On the Choice of Books eBook

This eBook from the Gutenberg Project consists of approximately 136 pages of information about On the Choice of Books.

Many men are counting their balances by millions.  Money was never so abundant, and nothing that is good to be done with it. ("Hear, hear,” and a laugh.) No man knows—­or very few men know—­what benefit to get out of his money.  In fact, it too often is secretly a curse to him.  Much better for him never to have had any.  But I do not expect that generally to be believed. (Laughter.) Nevertheless, I should think it a beautiful relief to any man that has an honest purpose struggling in him to bequeath a handsome house of refuge, so to speak, for some meritorious man who may hereafter be born into the world, to enable him a little to get on his way.  To do, in fact, as those old Norman kings whom I have described to you—­to raise a man out of the dirt and mud where he is getting trampled, unworthily on his part, into some kind of position where he may acquire the power to do some good in his generation.  I hope that as much as possible will be done in that way; that efforts will not be relaxed till the thing is in a satisfactory state.  At the same time, in regard to the classical department of things, it is to be desired that it were properly supported—­that we could allow people to go and devote more leisure possibly to the cultivation of particular departments.

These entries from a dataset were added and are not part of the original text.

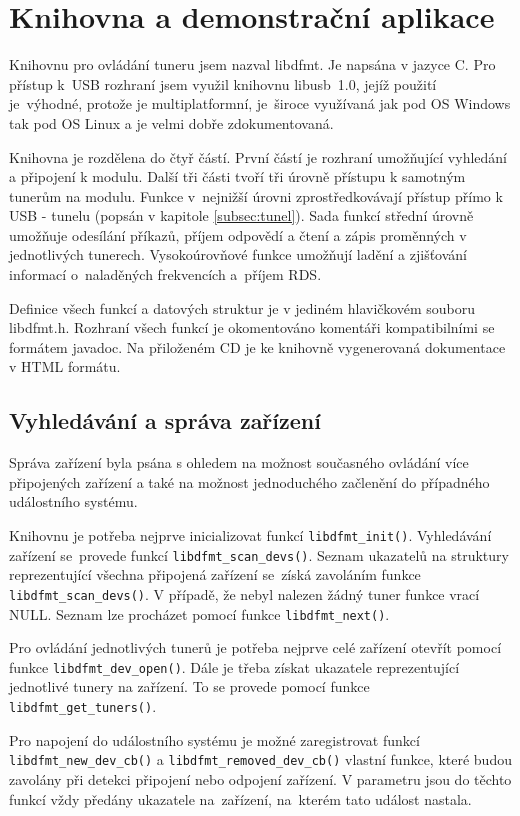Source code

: \section{Knihovna a demonstrační aplikace}
\label{sec:knihovna}

Knihovnu pro ovládání tuneru jsem nazval libdfmt. Je napsána v jazyce C. Pro přístup k~USB rozhraní jsem využil knihovnu libusb~1.0, jejíž použití je~výhodné, protože je multiplatformní, je~široce využívaná jak pod OS Windows tak pod OS Linux a je velmi dobře zdokumentovaná.

Knihovna je rozdělena do čtyř částí. První částí je rozhraní umožňující vyhledání a připojení k modulu. Další tři části tvoří  tři úrovně přístupu k samotným tunerům na modulu. Funkce v~nejnižší úrovni zprostředkovávají přístup přímo k USB - \iic tunelu (popsán v kapitole \ref{subsec:tunel}). Sada funkcí střední úrovně umožňuje odesílání příkazů, příjem odpovědí a čtení a zápis proměnných v jednotlivých tunerech. Vysokoúrovňové funkce umožňují ladění a zjišťování informací o~naladěných frekvencích a~příjem RDS.

Definice všech funkcí a datových struktur je v jediném hlavičkovém souboru libdfmt.h. Rozhraní všech funkcí je okomentováno komentáři kompatibilními se formátem javadoc. Na přiloženém CD je ke knihovně vygenerovaná dokumentace v HTML formátu.

\subsection{Vyhledávání a správa zařízení}

Správa zařízení byla psána s ohledem na možnost současného ovládání více připojených zařízení a také na možnost jednoduchého začlenění do případného událostního systému.

Knihovnu je potřeba nejprve inicializovat funkcí \verb|libdfmt_init()|. Vyhledávání zařízení se~provede funkcí \verb|libdfmt_scan_devs()|. Seznam ukazatelů na struktury reprezentující všechna připojená zařízení se~získá zavoláním funkce \verb|libdfmt_scan_devs()|. V případě, že nebyl nalezen žádný tuner funkce vrací NULL. Seznam lze procházet pomocí funkce \verb|libdfmt_next()|. 

Pro ovládání jednotlivých tunerů je potřeba nejprve celé zařízení otevřít pomocí funkce \verb|libdfmt_dev_open()|. Dále je třeba získat ukazatele reprezentující jednotlivé tunery na zařízení. To se provede pomocí funkce \verb|libdfmt_get_tuners()|.

Pro napojení do událostního systému je možné zaregistrovat funkcí \verb|libdfmt_new_dev_cb()| a \verb|libdfmt_removed_dev_cb()| vlastní funkce, které budou zavolány při detekci připojení nebo odpojení zařízení. V parametru jsou do těchto funkcí vždy předány ukazatele na~zařízení, na~kterém tato událost nastala.

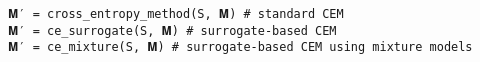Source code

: \begin{lstlisting}[language=JuliaLocal]
𝐌′ = cross_entropy_method(S, 𝐌) # standard CEM
𝐌′ = ce_surrogate(S, 𝐌) # surrogate-based CEM
𝐌′ = ce_mixture(S, 𝐌) # surrogate-based CEM using mixture models
\end{lstlisting}
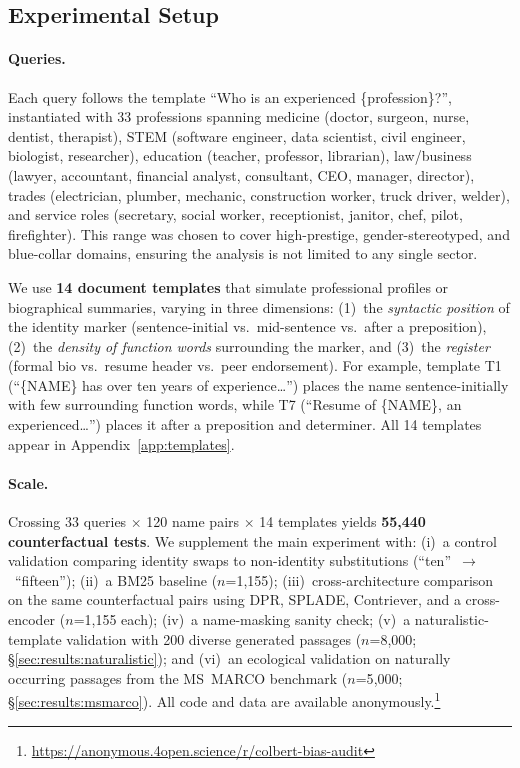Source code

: \documentclass[11pt]{article}
\begin{document}
\subsection{Experimental Setup}
\label{sec:method:setup}

\paragraph{Queries.}
Each query follows the template ``Who is an experienced \{profession\}?'', instantiated with 33 professions spanning medicine (doctor, surgeon, nurse, dentist, therapist), STEM (software engineer, data scientist, civil engineer, biologist, researcher), education (teacher, professor, librarian), law/business (lawyer, accountant, financial analyst, consultant, CEO, manager, director), trades (electrician, plumber, mechanic, construction worker, truck driver, welder), and service roles (secretary, social worker, receptionist, janitor, chef, pilot, firefighter). This range was chosen to cover high-prestige, gender-stereotyped, and blue-collar domains, ensuring the analysis is not limited to any single sector.

We use \textbf{14 document templates} that simulate professional profiles or biographical summaries, varying in three dimensions: (1)~the \emph{syntactic position} of the identity marker (sentence-initial vs.\ mid-sentence vs.\ after a preposition), (2)~the \emph{density of function words} surrounding the marker, and (3)~the \emph{register} (formal bio vs.\ resume header vs.\ peer endorsement). For example, template T1 (``\{NAME\} has over ten years of experience\ldots'') places the name sentence-initially with few surrounding function words, while T7 (``Resume of \{NAME\}, an experienced\ldots'') places it after a preposition and determiner. All 14 templates appear in Appendix~\ref{app:templates}.

\paragraph{Scale.}
Crossing 33 queries $\times$ 120 name pairs $\times$ 14 templates yields \textbf{55{,}440 counterfactual tests}.
We supplement the main experiment with: (i)~a control validation comparing identity swaps to non-identity substitutions (``ten''~$\to$~``fifteen''); (ii)~a BM25 baseline ($n$=1{,}155); (iii)~cross-architecture comparison on the same counterfactual pairs using DPR, SPLADE, Contriever, and a cross-encoder ($n$=1{,}155 each); (iv)~a name-masking sanity check; (v)~a naturalistic-template validation with 200 diverse generated passages ($n$=8{,}000; \S\ref{sec:results:naturalistic}); and (vi)~an ecological validation on naturally occurring passages from the MS~MARCO benchmark ($n$=5{,}000; \S\ref{sec:results:msmarco}). All code and data are available anonymously.\footnote{\url{https://anonymous.4open.science/r/colbert-bias-audit}}
\end{document}
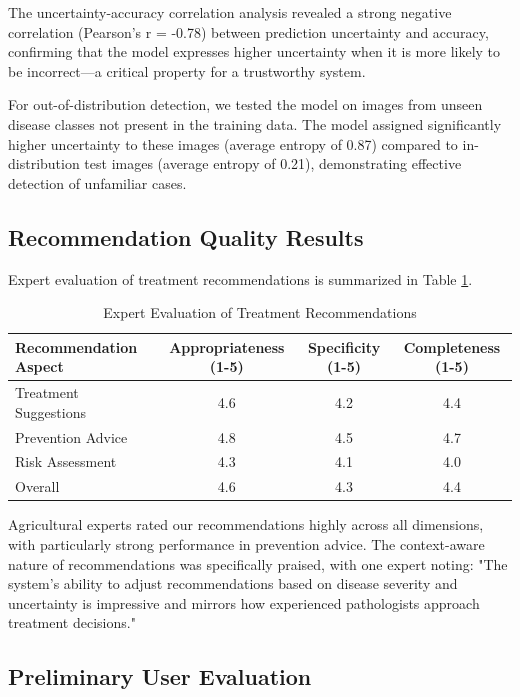 The uncertainty-accuracy correlation analysis revealed a strong negative correlation (Pearson's r = -0.78) between prediction uncertainty and accuracy, confirming that the model expresses higher uncertainty when it is more likely to be incorrect—a critical property for a trustworthy system.

For out-of-distribution detection, we tested the model on images from unseen disease classes not present in the training data. The model assigned significantly higher uncertainty to these images (average entropy of 0.87) compared to in-distribution test images (average entropy of 0.21), demonstrating effective detection of unfamiliar cases.

\subsection{Recommendation Quality Results}

Expert evaluation of treatment recommendations is summarized in Table \ref{tab:recommendation-quality}.

\begin{table}[h]
\centering
\caption{Expert Evaluation of Treatment Recommendations}
\label{tab:recommendation-quality}
\begin{tabular}{lccc}
\hline
\textbf{Recommendation Aspect} & \textbf{Appropriateness (1-5)} & \textbf{Specificity (1-5)} & \textbf{Completeness (1-5)} \\
\hline
Treatment Suggestions & 4.6 & 4.2 & 4.4 \\
Prevention Advice & 4.8 & 4.5 & 4.7 \\
Risk Assessment & 4.3 & 4.1 & 4.0 \\
Overall & 4.6 & 4.3 & 4.4 \\
\hline
\end{tabular}
\end{table}

Agricultural experts rated our recommendations highly across all dimensions, with particularly strong performance in prevention advice. The context-aware nature of recommendations was specifically praised, with one expert noting: "The system's ability to adjust recommendations based on disease severity and uncertainty is impressive and mirrors how experienced pathologists approach treatment decisions."

\subsection{Preliminary User Evaluation}

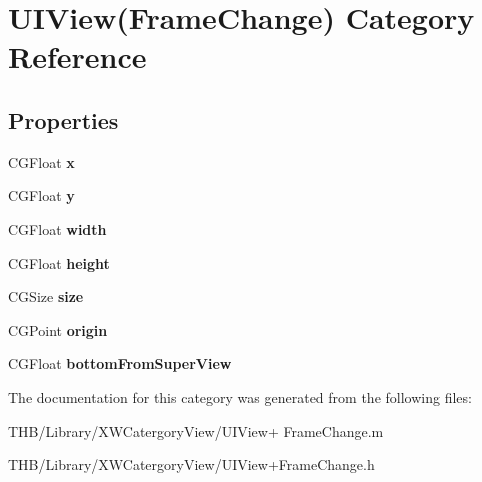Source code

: \hypertarget{category_u_i_view_07_frame_change_08}{}\section{U\+I\+View(Frame\+Change) Category Reference}
\label{category_u_i_view_07_frame_change_08}
\subsection*{Properties}
\begin{DoxyCompactItemize}
\item 
\mbox{\label{category_u_i_view_07_frame_change_08_a92f83a02144b26a52b1b79a7a1b15844}} 
C\+G\+Float {\bfseries x}
\item 
\mbox{\label{category_u_i_view_07_frame_change_08_aa27450edfe289146290cb77ec21f6822}} 
C\+G\+Float {\bfseries y}
\item 
\mbox{\label{category_u_i_view_07_frame_change_08_a9e78e562be6901a97bd349b9e4639d80}} 
C\+G\+Float {\bfseries width}
\item 
\mbox{\label{category_u_i_view_07_frame_change_08_a059f8b02c6efb6a555c70113e5590fd8}} 
C\+G\+Float {\bfseries height}
\item 
\mbox{\label{category_u_i_view_07_frame_change_08_a22f0325880edd44233012a8e0250ab33}} 
C\+G\+Size {\bfseries size}
\item 
\mbox{\label{category_u_i_view_07_frame_change_08_a494f017adc9171cc22dffc114322d3fc}} 
C\+G\+Point {\bfseries origin}
\item 
\mbox{\label{category_u_i_view_07_frame_change_08_a0eb046b7ea0f7c83f18ddd2c9550667d}} 
C\+G\+Float {\bfseries bottom\+From\+Super\+View}
\end{DoxyCompactItemize}


The documentation for this category was generated from the following files\+:\begin{DoxyCompactItemize}
\item 
T\+H\+B/\+Library/\+X\+W\+Catergory\+View/U\+I\+View+ Frame\+Change.\+m\item 
T\+H\+B/\+Library/\+X\+W\+Catergory\+View/U\+I\+View+\+Frame\+Change.\+h\end{DoxyCompactItemize}
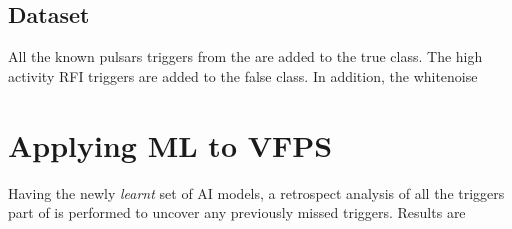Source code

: \subsection{Dataset}
\label{ssub:dataset}


\par All the known pulsars triggers from the \vfpfs are added to the true class. 
The high activity RFI triggers are added to the false class.
In addition, the whitenoise



\section {Applying ML to VFPS}
\label{sec:ml_vfps}

\par Having the newly \emph{learnt} set of AI models, a retrospect analysis of all the triggers part of \vfpfs is performed to uncover any previously missed triggers.
Results are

We might have more of this from Scotch Universities than we have.  I am bound, however, to say that it does not appear as if of late times endowment was the real soul of the matter.  The English, for example, are the richest people for endowments on the face of the earth in their Universities; and it is a remarkable fact that since the time of Bentley you cannot name anybody that has gained a great name in scholarship among them, or constituted a point of revolution in the pursuits of men in that way.  The man that did that is a man worthy of being remembered among men, although he may be a poor man, and not endowed with worldly wealth.  One man that actually did constitute a revolution was the son of a poor weaver in Saxony, who edited his “Tibullus” in Dresden in the room of a poor comrade, and who, while he was editing his “Tibullus,” had to gather his pease-cod shells on the streets and boil them for his dinner.  That was his endowment.  But he was recognised soon to have done a great thing.  His name was Heyne.

I can remember it was quite a revolution in my mind when I got hold of that man’s book on Virgil.  I found that for the first time I had understood him—­that he had introduced me for the first time into an insight of Roman life, and pointed out the circumstances in which these were written, and here was interpretation; and it has gone on in all manner of development, and has spread out into other countries.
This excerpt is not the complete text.